Wednesday, October 6, 2010

A deflating experience

Thanks to avid blog follower and loyal Marist Running alum Marty McGowan of Staten Island for sharing this truly classic story from his time as a team captain back in the early 1970s. He responded to me via e-mail about my maturity-challenged post of yesterday ...

This is good stuff, from Marty:

Flashback. Late August, early September 1972. New Cross Country Coach Rich Stevens give out notebooks to all of us. Inside the notebooks are mimeographed pages of all the workouts we'll be doing during X-C season.

First phase, over distance (nothing has changed that much, right?). The second or third workout was running up Route 9 to Vanderbilt's place and back, about 10 miles.
Back then you could do this kind of workout running on Route 9's shoulder and not get clobbered.

Anyway, off we go up Route 9. About 4 miles in, somewhere near the drive in, Rich is parked by the side of the road making sure we're doing the workout. Lots of grumbling on our part. I remind everyone that he's still thinking like a high school coach. We pass him and off he goes in the car back to campus.

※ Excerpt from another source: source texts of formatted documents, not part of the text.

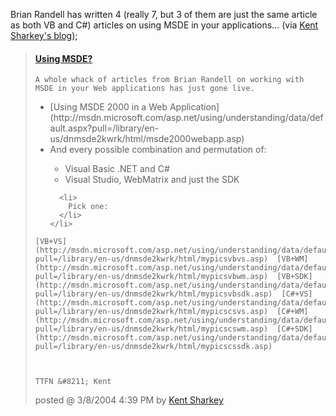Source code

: Brian Randell has written 4 (really 7, but 3 of them are just the same article as both VB and C#) articles on using MSDE in your applications... (via [Kent Sharkey's blog](http://blogs.msdn.com/ksharkey));

> <div class="post">
>   <h4>
>     <a id="RecentPosts__ctl0_Hyperlink2" href="http://blogs.msdn.com/ksharkey/archive/2004/03/08/86256.aspx">Using MSDE?</a>
>   </h4>
>
>
>     A whole whack of articles from Brian Randell on working with MSDE in your Web applications has just gone live.
>
>
>   <ul>
>     <li>
>       [Using MSDE 2000 in a Web Application](http://msdn.microsoft.com/asp.net/using/understanding/data/default.aspx?pull=/library/en-us/dnmsde2kwrk/html/msde2000webapp.asp) <li>
>         And every possible combination and permutation of:
>       </li>
>       <ul>
>         <li>
>           Visual Basic .NET and C#
>         </li>
>         <li>
>           Visual Studio, WebMatrix and just the SDK
>         </li>
>       </ul>
>
>       <li>
>         Pick one:
>       </li>
>     </li>
>   </ul>
>
>
>     [VB+VS](http://msdn.microsoft.com/asp.net/using/understanding/data/default.aspx?pull=/library/en-us/dnmsde2kwrk/html/mypicsvbvs.asp)  [VB+WM](http://msdn.microsoft.com/asp.net/using/understanding/data/default.aspx?pull=/library/en-us/dnmsde2kwrk/html/mypicsvbwm.asp)  [VB+SDK](http://msdn.microsoft.com/asp.net/using/understanding/data/default.aspx?pull=/library/en-us/dnmsde2kwrk/html/mypicsvbsdk.asp)  [C#+VS](http://msdn.microsoft.com/asp.net/using/understanding/data/default.aspx?pull=/library/en-us/dnmsde2kwrk/html/mypicscsvs.asp)  [C#+WM](http://msdn.microsoft.com/asp.net/using/understanding/data/default.aspx?pull=/library/en-us/dnmsde2kwrk/html/mypicscswm.asp)  [C#+SDK](http://msdn.microsoft.com/asp.net/using/understanding/data/default.aspx?pull=/library/en-us/dnmsde2kwrk/html/mypicscssdk.asp)
>
>
>
>     TTFN &#8211; Kent
>
>
>   <p class="postfoot">
>     posted @ 3/8/2004 4:39 PM by <a id="RecentPosts__ctl0_Hyperlink3" class="clsSubText broken_link" href="http://blogs.msdn.com/ksharkey/">Kent Sharkey</a>
>
> </div>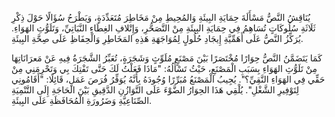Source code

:يُنَاقِشُ النَّصُّ مَسْأَلَةَ حِمَايَةِ البِيئَةِ وَالمُحِيطِ مِنْ مَخَاطِرَ مُتَعَدِّدَةٍ، وَيَطْرَحُ سُؤَالًا حَوْلَ ذِكْرِ ثَلَاثَةِ سُلُوكَاتٍ تُسَاهِمُ فِي حِمَايَةِ البِيئَةِ مِنْ التَّصَحُّرِ، وَإِتْلافِ الغِطَاءِ النَّبَاتِيِّ، وَتَلَوُّثِ الهَوَاءِ.  يُرَكِّزُ النَّصُّ عَلَى أَهَمِّيَّةِ إِيجَادِ حُلُولٍ لِمُوَاجَهَةِ هَذِهِ المَخَاطِرِ وَالْحِفَاظِ عَلَى صِحَّةِ البِيئَةِ.

كَمَا يَتَضَمَّنُ النَّصُّ حِوَارًا مُخْتَصَرًا بَيْنَ مَصْنَعٍ مُلَوِّثٍ وَشَجَرَةٍ، تُعَبِّرُ الشَّجَرَةُ فِيهِ عَنْ مَعرَانَاتِهَا مِنْ تَلَوُّثِ الهَوَاءِ بِسَبَبِ الْمَصْنَعِ، حَيْثُ تَسْأَلُهُ: "مَاذَا فَعَلْتُ لَكَ حَتَّى تَفْتِكَ بِي وَتَحْرِمَنِي مِنْ حَقِّي فِي الهَوَاءِ النَّقِيِّ؟".  يُجِيبُ الْمَصْنَعُ مُبَرِّرًا وُجُودَهُ بِأَنَّهُ يُوَفِّرُ فُرَصَ عَمَلٍ، قَائِلًا: "أَقَامُونِي لِتَوْفِيرِ الشَّغْلِ".  يُلْقِي هَذَا الحِوَارُ الضَّوْءَ عَلَى التَّوَازُنِ الدَّقِيقِ بَيْنَ الحَاجَةِ إِلَى التَّنْمِيَةِ الصِّنَاعِيَّةِ وَضَرُورَةِ الْمُحَافَظَةِ عَلَى البِيئَةِ.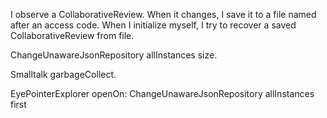 I observe a CollaborativeReview. When it changes, I save it to a file named after an access code.
When I initialize myself, I try to recover a saved CollaborativeReview from file.  


ChangeUnawareJsonRepository allInstances size.

Smalltalk garbageCollect.

EyePointerExplorer openOn: ChangeUnawareJsonRepository allInstances first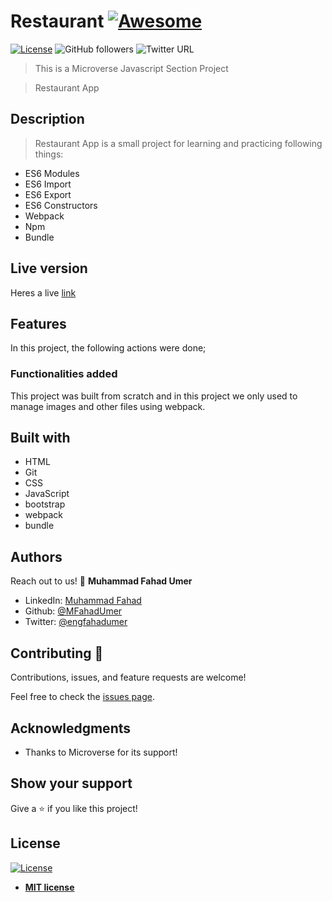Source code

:# Restaurant [![Awesome](https://cdn.rawgit.com/sindresorhus/awesome/d7305f38d29fed78fa85652e3a63e154dd8e8829/media/badge.svg)](https://github.com/MFahadUmer/Library)

[![License](https://img.shields.io/badge/License-MIT-green.svg)]()
![GitHub followers](https://img.shields.io/github/followers/MFahadUmer?label=mfahadumer&style=social)
![Twitter URL](https://img.shields.io/twitter/follow/engfahadumer?label=Follow&style=social)

> This is a Microverse Javascript Section Project

> Restaurant App

## Description

> Restaurant App is a small project for learning and practicing following things:
- ES6 Modules
- ES6 Import
- ES6 Export
- ES6 Constructors
- Webpack
- Npm
- Bundle

## Live version

Heres a live <a href="https://raw.githack.com/MFahadUmer/Library/feature/index.html">link</a>

## Features

In this project, the following actions were done;

### Functionalities added

This project was built from scratch and in this project we only used to manage images and other files using webpack.


## Built with

- HTML
- Git
- CSS
- JavaScript
- bootstrap
- webpack
- bundle

## Authors

Reach out to us!
👤 **Muhammad Fahad Umer**

- LinkedIn: [Muhammad Fahad](https://www.linkedin.com/in/hillarykiptoo)
- Github: [@MFahadUmer](https://github.com/MFahadUmer)
- Twitter: [@engfahadumer](https://twitter.com/@engfahadumer)


## Contributing 🤝

Contributions, issues, and feature requests are welcome!

Feel free to check the [issues page](https://github.com/MFahadUmer/Restaurant/issues).

## Acknowledgments

- Thanks to Microverse for its support!

## Show your support

Give a ⭐️ if you like this project!

## License

[![License](http://img.shields.io/:license-mit-blue.svg?style=flat-square)](http://badges.mit-license.org)

- **[MIT license](http://opensource.org/licenses/mit-license.php)**
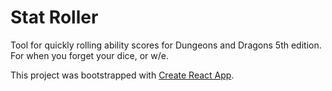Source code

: # Stat Roller

Tool for quickly rolling ability scores for Dungeons and Dragons 5th edition. For when you forget your dice, or w/e.


This project was bootstrapped with [Create React App](https://github.com/facebook/create-react-app).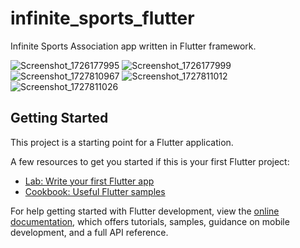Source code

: # infinite_sports_flutter

Infinite Sports Association app written in Flutter framework.

![Screenshot_1726177995](https://github.com/user-attachments/assets/560b8e24-a717-4cfd-9a72-f25635464a07)
![Screenshot_1726177999](https://github.com/user-attachments/assets/1f5771a3-3423-48e9-8fa0-382a7b657861)
![Screenshot_1727810967](https://github.com/user-attachments/assets/bee552e5-787e-4a4b-b7a2-5a799bb85318)
![Screenshot_1727811012](https://github.com/user-attachments/assets/05d0ae89-15db-445f-84dd-797be8ff235b)
![Screenshot_1727811026](https://github.com/user-attachments/assets/b5c8936e-7371-4e07-a287-adc28ff68a0f)

## Getting Started

This project is a starting point for a Flutter application.

A few resources to get you started if this is your first Flutter project:

- [Lab: Write your first Flutter app](https://docs.flutter.dev/get-started/codelab)
- [Cookbook: Useful Flutter samples](https://docs.flutter.dev/cookbook)

For help getting started with Flutter development, view the
[online documentation](https://docs.flutter.dev/), which offers tutorials,
samples, guidance on mobile development, and a full API reference.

Now, I'm a college senior and I'm co-captain. After we returned to campus, I noticed Rich's car parked outside the old gym. I let the air out of all four of his cars tires. Anyway, he never checked on us on an off campus distance workout again. Real mature on my part
.

Note: I checked with Marty on including this on the blog, and he was OK with it, reasoning that the statute of limitations on such behavior has probably expired. I would agree.